To begin with, we turn to securitization and its theoretical groundwork. Whereas traditional theories of security focus largely on the material means of states in achieving their security goals, chief among them maintaining sovereignty, “the Copenhagen School regards security as a socially constructed concept” (Emmers, 2013, p. 135). Tuarek elaborates on this position further, explaining that “the meaning of security” is “dependent on what is done with it” (Tuarek cited in Baylis et al., 2011, p. 240). Under the Copenhagen model, security is not an objective entity or condition that exists in the real world, rather, “the enunciation of security itself” creates shared understandings of dangers in relation to the discourse used to identify, pinpoint, and understand perceived threats (Balzacq, 2005, p. 171). This constructivist approach has allowed the CS “to reconceptualise the notion of security”, largely through securitization theory (Emmers, 2013, p. 132).

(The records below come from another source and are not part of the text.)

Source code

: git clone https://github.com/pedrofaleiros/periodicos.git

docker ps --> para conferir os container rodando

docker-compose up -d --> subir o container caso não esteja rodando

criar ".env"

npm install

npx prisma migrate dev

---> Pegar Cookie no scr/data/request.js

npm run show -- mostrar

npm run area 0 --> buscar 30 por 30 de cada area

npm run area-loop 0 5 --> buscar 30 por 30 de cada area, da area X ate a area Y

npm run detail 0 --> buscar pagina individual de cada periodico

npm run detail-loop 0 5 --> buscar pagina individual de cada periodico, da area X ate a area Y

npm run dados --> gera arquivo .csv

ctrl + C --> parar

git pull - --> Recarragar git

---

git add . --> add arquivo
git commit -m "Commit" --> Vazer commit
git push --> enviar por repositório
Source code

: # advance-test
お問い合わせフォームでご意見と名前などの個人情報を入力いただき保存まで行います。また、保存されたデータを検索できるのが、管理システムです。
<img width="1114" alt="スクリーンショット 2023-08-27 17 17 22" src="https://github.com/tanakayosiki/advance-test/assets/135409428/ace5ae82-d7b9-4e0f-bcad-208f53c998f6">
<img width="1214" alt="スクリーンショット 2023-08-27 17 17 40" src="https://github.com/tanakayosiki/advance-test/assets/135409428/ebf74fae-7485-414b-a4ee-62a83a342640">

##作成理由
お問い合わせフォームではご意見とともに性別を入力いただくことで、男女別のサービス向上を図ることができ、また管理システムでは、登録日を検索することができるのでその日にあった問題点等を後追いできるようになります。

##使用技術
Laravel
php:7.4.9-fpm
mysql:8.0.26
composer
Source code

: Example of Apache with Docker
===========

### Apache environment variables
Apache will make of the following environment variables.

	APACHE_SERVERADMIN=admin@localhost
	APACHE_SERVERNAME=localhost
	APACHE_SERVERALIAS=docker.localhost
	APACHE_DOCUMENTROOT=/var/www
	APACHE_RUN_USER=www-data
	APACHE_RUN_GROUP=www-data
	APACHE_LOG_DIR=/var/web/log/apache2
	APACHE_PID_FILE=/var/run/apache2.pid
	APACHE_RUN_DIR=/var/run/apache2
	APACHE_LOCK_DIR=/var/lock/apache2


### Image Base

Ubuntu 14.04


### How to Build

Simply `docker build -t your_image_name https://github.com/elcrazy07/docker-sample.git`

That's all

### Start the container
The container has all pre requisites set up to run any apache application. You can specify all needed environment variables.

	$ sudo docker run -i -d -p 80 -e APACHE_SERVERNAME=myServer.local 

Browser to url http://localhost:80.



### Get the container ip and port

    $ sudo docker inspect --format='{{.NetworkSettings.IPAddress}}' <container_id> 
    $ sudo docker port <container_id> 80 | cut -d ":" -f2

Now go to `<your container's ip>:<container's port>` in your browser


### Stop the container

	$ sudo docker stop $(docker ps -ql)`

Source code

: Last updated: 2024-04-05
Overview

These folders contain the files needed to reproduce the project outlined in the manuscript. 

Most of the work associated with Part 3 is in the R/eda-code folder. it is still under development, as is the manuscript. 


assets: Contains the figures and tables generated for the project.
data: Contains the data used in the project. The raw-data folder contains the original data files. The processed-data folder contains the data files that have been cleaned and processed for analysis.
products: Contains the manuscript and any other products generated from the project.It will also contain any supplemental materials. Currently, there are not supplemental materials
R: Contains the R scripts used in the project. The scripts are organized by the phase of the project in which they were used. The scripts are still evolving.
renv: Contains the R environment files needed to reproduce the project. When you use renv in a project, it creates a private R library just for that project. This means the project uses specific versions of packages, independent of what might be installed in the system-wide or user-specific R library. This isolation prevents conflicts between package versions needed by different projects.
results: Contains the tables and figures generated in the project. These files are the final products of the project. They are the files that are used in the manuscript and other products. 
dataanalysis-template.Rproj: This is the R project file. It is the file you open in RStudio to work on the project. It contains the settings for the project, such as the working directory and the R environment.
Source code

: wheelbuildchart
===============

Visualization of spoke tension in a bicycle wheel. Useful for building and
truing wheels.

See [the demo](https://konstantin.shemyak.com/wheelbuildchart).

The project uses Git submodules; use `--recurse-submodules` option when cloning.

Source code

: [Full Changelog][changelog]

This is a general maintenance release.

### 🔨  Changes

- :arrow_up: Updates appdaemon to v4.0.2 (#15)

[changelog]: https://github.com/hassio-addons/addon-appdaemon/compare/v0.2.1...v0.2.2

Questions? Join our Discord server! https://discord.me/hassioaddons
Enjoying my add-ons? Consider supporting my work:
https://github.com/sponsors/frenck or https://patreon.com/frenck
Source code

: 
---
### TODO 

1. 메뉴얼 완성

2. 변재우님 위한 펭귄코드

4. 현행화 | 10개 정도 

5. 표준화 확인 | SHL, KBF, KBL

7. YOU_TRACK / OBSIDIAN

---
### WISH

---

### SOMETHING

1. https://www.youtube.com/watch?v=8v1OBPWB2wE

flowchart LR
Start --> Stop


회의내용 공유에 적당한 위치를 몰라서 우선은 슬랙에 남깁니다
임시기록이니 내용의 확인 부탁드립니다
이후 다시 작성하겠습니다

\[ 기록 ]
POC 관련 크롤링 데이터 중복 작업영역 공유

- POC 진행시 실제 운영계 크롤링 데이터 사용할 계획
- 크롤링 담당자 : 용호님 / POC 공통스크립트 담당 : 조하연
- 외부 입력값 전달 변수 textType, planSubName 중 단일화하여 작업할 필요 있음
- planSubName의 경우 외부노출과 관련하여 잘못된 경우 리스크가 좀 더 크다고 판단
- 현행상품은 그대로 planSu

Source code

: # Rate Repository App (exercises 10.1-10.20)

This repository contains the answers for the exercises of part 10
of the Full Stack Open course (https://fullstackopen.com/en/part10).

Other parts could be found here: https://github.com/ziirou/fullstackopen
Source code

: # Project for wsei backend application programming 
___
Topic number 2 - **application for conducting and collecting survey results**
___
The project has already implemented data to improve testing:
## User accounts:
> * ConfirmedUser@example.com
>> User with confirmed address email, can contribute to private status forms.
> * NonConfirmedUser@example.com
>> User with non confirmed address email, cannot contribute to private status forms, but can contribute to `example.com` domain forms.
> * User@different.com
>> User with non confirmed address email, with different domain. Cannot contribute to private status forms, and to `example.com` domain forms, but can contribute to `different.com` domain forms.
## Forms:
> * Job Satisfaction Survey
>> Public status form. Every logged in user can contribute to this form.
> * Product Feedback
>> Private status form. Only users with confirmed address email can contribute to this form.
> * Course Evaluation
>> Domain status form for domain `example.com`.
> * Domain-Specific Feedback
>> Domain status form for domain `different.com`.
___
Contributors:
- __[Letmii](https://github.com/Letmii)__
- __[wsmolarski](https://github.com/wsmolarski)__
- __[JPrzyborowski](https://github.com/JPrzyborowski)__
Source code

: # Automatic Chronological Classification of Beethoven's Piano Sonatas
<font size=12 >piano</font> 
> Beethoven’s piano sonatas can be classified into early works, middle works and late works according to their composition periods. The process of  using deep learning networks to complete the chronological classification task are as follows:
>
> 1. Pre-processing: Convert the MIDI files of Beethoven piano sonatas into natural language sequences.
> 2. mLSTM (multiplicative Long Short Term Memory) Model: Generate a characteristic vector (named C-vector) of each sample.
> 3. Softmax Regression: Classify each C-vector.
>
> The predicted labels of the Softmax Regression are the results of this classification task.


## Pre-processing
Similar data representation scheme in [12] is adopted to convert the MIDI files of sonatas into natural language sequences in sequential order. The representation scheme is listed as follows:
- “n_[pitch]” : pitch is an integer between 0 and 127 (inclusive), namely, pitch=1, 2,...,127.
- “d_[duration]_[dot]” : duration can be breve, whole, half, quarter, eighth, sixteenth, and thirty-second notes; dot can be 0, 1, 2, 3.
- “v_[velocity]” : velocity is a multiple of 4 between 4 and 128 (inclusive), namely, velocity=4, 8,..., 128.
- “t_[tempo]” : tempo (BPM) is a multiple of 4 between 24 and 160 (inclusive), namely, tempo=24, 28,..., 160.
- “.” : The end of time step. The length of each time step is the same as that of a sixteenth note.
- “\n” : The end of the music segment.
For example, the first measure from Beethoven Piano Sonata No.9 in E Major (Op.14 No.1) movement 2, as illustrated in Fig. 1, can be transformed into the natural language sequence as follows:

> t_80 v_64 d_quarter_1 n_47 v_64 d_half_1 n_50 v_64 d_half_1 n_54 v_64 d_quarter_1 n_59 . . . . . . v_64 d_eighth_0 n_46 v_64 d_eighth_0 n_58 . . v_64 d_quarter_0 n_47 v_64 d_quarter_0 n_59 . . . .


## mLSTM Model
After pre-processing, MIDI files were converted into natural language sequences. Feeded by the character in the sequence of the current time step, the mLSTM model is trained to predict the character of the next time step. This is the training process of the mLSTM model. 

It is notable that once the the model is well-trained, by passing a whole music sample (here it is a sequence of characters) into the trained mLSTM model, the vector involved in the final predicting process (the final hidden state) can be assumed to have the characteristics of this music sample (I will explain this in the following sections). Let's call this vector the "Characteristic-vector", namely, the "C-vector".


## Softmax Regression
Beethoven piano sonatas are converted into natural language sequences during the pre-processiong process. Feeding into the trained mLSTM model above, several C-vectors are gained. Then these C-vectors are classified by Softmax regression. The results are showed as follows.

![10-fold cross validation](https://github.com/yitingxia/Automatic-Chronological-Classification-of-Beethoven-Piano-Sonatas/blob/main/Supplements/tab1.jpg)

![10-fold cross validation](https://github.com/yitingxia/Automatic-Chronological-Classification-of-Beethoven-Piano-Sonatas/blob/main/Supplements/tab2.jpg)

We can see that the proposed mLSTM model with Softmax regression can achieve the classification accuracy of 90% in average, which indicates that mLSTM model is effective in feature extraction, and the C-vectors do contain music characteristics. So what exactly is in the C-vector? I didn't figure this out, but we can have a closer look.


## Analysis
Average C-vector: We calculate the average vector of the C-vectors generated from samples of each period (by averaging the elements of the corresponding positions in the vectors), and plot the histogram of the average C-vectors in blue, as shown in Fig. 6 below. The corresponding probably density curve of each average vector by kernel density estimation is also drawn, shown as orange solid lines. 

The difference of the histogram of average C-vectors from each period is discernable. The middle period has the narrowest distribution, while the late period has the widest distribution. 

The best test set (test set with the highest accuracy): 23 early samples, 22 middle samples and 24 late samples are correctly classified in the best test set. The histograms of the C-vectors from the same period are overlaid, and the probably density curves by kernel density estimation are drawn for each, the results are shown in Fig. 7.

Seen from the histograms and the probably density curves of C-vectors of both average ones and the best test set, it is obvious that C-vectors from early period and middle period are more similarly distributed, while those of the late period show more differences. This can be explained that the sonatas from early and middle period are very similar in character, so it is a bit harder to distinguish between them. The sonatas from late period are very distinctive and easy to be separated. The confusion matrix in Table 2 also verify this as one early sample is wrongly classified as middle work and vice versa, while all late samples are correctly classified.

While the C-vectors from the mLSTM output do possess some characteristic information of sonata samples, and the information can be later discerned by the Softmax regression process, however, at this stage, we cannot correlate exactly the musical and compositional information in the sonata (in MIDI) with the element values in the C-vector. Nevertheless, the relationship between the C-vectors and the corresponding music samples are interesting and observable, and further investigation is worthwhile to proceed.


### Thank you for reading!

Specifically, securitization as posited by the CS contains several tenets in its operation. Firstly, the theory classifies two different agents: securitizing actors and the audience. Securitizing actors are “actors who securitize issues by declaring…a referent object, existentially threatened” (Buzan et al. cited in Emmers, 2013, p. 132). These securitizing actors are more often than not the political leaders or governments of states; in authoritarian regimes this elite directly controls “the dissemination of information”, and in democratic regimes this elite enjoys legitimacy and public faith (Collins, 2005, p. 570-571). Meanwhile, the referent object the securitizing actor claims to be threatened can be the state, national sovereignty, an ideology, national economies or even “collective identities” (Emmers, 2013, p. 132). The “audience”, on the other hand, is the agent who the securitizing actors attempt to convince: the general public, politicians, military officers, bureaucrats, or other leaders (Emmers, 2013, p. 134). How do securitizing actors convince their audience(s)? The CS defines the tool of persuasion as a “speech act”, or as Emmers writes, “the discursive representation of a certain issue” (Emmers, 2013, p. 134). Building from this, speech acts can be characterized as being either locutionary, illocutionary, or perlocutionary; respectively understood as statements that contain “a given sense and reference”, the very discursive act of making such statements, or the effects “aimed to evoke the feelings, beliefs, thoughts, or actions of the target audience” (Searle cited in Balzacq, 2012, p. 61).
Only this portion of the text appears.